5. Bindāchal is in the Mirzāpur district of the United Provinces. Baijnāth is in the Santāl Parganas District of the Bhāgalpur Division in the province of Bihār and Orissa. The group of temples at Deogarh dedicated to Siva is visited by pilgrims from all parts of India. The principal temple is called Baijnāth or Baidyanāth. Deogarh is a small town in the Santāl Parganas (I.G., 1908, s.v. Deogarh; A.S.R., vol. viii (1878), pp. 137-45, Pl. ix, x; vol. xix (1885), pp. 29-35 (crude notes), Pl. x, xi).

6. Pandit Sāligrām, who was Postmaster-General of the North-Western Provinces some years ago, became one of these wandering friars, and other similar cases are recorded.

7. Seet Buldee Ramesur in original edition. The temple alluded to is that called Rāmesvaram (Ramisseram) in the small island of Pāmban at the entrance of Palk's Passage in the Straits of Manaar, which is distinguished by its magnificent colonnade and corridors. (Fergusson, Hist. Ind. and Eastern Arch., vol. i, pp. 380-3, ed. 1910.) The island forms part of the so-called Adam's Bridge, a reef of comparatively recent formation, which almost joins Ceylon with the mainland. A railway now runs along the 'bridge', and the pilgrims have an easy task.

The Kedārnāth temple is in the Himalayan District of Garhwāl (United Provinces), at an elevation of nearly 12,000 feet.

8. The author's other works show that the Thugs frequently assumed the guise of ascetics, and much of the secret crime of India is known to be committed by men who adopt the garb of holiness. A man disguised as a fakīr is often sent on by dacoits (gang- robbers) as a spy and decoy. 'Three-fourths of these religions mendicants, whether Hindoos or Muhammadans, rob and steal, and a very great portion of them murder their victims before they rob them; but they have not any of them as a class been found to follow the trade of murder so exclusively as to be brought properly within the scope of our operations. . . . There is hardly any species of crime that is not throughout India perpetrated by men in the disguise of these religious mendicants; and almost all such mendicants are really men in disguise; for Hindoos of any caste can become Bairāgīs and Gosāins; and Muhammadans of any grade can become Fakīrs.' (A Report on the System of Megpunnaism, 1839, p. 11.) In the same little work the author advises the compulsory registration of 'every disciple belonging to every high priest, whether Hindoo or Muhammadan', and a stringent Vagrant Act. His suggestions have not been acted on.

9. This incident still happens occasionally.

10. For the Rājā, see ante, chapter 20, [6].

[CHAPTER 75]

The Bēgam Sumroo.

On the 7th of February [1836] I went out to Sardhana and visited the church built and endowed by the late Bēgam Sombre, whose remains are now deposited in it.[1] It was designed by an Italian gentleman, M. Reglioni, and is a fine but not a striking building.[2] I met the bishop, Julius Caesar, an Italian from Milan, whom I had known a quarter of a century before, a happy and handsome young man—he is still handsome, though old; but very miserable because the Bēgam did not leave him so large a legacy as he expected.

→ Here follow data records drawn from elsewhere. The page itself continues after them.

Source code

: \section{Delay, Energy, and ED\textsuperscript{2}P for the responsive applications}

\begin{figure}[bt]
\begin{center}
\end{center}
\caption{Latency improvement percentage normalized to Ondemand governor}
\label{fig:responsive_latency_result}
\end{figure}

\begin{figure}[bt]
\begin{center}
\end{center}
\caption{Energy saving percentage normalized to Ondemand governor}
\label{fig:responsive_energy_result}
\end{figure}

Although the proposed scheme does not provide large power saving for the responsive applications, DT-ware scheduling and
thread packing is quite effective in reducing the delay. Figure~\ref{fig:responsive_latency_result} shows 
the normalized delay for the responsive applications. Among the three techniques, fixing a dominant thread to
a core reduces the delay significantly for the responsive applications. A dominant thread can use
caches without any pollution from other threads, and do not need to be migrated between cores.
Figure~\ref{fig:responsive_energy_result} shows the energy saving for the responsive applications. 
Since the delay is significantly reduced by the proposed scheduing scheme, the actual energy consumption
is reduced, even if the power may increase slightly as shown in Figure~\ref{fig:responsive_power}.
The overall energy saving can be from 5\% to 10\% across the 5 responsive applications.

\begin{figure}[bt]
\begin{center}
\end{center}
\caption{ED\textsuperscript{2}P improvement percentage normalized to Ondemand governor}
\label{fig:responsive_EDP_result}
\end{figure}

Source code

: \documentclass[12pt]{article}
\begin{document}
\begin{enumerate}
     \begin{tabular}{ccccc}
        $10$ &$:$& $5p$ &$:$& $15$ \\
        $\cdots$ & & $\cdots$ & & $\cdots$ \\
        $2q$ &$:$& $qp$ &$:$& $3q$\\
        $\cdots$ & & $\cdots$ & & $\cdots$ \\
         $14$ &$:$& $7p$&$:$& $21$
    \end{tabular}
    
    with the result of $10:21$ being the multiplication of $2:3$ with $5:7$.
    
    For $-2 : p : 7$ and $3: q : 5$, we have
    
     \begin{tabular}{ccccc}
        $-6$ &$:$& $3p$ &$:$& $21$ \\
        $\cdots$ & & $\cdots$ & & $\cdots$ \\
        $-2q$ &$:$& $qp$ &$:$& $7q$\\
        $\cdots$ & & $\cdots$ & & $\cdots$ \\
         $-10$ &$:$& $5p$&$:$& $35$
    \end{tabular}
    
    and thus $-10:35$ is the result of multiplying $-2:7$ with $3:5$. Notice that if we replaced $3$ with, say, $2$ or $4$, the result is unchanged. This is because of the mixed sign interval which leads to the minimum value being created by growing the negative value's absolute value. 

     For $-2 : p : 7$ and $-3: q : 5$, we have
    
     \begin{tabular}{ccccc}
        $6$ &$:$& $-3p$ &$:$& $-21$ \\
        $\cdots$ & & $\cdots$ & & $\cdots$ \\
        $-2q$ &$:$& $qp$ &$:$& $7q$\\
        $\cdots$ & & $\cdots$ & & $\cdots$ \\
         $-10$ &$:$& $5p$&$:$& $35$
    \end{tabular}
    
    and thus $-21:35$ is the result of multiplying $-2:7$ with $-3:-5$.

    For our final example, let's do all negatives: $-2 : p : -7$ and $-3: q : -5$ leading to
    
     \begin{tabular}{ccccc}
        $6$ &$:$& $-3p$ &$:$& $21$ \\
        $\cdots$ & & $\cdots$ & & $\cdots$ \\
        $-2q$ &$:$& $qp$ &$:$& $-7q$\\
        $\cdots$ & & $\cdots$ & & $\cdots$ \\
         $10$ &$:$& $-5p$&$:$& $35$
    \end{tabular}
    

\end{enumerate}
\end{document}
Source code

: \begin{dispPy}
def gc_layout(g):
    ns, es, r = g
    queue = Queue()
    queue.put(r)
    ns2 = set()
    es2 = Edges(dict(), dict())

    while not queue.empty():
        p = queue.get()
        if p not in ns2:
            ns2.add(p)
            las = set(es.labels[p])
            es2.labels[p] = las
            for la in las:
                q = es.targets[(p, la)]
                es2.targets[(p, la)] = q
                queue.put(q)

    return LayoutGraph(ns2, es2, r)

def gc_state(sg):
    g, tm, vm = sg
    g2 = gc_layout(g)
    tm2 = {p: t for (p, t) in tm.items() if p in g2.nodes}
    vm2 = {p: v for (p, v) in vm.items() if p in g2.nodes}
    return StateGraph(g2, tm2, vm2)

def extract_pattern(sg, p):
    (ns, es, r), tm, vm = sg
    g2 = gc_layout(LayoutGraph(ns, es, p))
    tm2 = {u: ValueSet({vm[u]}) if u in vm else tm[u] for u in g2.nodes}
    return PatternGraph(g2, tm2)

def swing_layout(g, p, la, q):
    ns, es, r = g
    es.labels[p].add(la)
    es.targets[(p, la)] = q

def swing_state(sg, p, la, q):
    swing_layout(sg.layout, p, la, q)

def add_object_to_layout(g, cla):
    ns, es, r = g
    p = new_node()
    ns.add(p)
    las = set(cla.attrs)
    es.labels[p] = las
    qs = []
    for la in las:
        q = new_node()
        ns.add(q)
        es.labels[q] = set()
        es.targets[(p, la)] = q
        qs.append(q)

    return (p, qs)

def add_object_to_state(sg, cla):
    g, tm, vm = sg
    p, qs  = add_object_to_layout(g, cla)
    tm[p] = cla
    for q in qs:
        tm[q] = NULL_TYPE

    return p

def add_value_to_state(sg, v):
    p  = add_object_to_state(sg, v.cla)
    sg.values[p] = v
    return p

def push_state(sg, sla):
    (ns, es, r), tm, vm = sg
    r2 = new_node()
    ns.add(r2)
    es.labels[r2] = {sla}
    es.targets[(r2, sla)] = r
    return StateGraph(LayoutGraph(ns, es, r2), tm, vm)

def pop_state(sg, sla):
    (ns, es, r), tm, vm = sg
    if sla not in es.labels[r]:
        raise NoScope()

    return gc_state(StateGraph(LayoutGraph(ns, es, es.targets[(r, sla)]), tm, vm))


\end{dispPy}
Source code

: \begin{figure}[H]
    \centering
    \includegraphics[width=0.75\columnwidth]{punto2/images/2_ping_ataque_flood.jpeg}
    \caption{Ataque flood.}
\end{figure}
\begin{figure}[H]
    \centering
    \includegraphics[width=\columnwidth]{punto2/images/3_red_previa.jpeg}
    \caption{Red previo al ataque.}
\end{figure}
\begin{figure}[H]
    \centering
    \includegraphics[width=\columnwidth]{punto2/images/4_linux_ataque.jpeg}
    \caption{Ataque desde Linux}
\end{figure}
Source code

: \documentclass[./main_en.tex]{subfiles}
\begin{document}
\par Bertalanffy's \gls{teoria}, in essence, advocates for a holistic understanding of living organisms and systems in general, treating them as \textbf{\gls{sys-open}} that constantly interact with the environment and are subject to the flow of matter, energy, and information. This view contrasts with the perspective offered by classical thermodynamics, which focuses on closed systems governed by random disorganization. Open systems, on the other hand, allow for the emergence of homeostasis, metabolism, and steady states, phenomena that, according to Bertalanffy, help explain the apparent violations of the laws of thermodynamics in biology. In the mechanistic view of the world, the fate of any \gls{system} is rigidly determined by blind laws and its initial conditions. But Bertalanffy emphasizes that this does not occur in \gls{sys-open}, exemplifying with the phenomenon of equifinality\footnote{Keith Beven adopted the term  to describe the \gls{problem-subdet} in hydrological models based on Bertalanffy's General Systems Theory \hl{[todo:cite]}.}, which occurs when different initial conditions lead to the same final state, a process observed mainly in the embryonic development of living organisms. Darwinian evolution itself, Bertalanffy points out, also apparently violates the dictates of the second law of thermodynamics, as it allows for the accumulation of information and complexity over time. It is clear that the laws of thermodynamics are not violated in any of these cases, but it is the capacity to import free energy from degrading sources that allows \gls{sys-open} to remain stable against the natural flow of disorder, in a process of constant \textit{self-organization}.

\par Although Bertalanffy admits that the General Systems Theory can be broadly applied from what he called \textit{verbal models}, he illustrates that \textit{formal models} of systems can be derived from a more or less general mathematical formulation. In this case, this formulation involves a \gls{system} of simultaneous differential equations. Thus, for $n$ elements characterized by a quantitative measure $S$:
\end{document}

In the revenues of her church he had, she thought, quite enough to live upon; and she said that priests without wives or children to care about ought to be satisfied with this; and left him only a few thousand rupees. She made him the medium of conveying a donation to the See of Rome of one hundred and fifty thousand rupees,[3] and thereby procured for him the bishopric of Amartanta in the island of Cyprus; and got her grandson, Dyce Sombre, made a chevalier of the Order of Christ, and presented with a splint from the real cross, as a relic.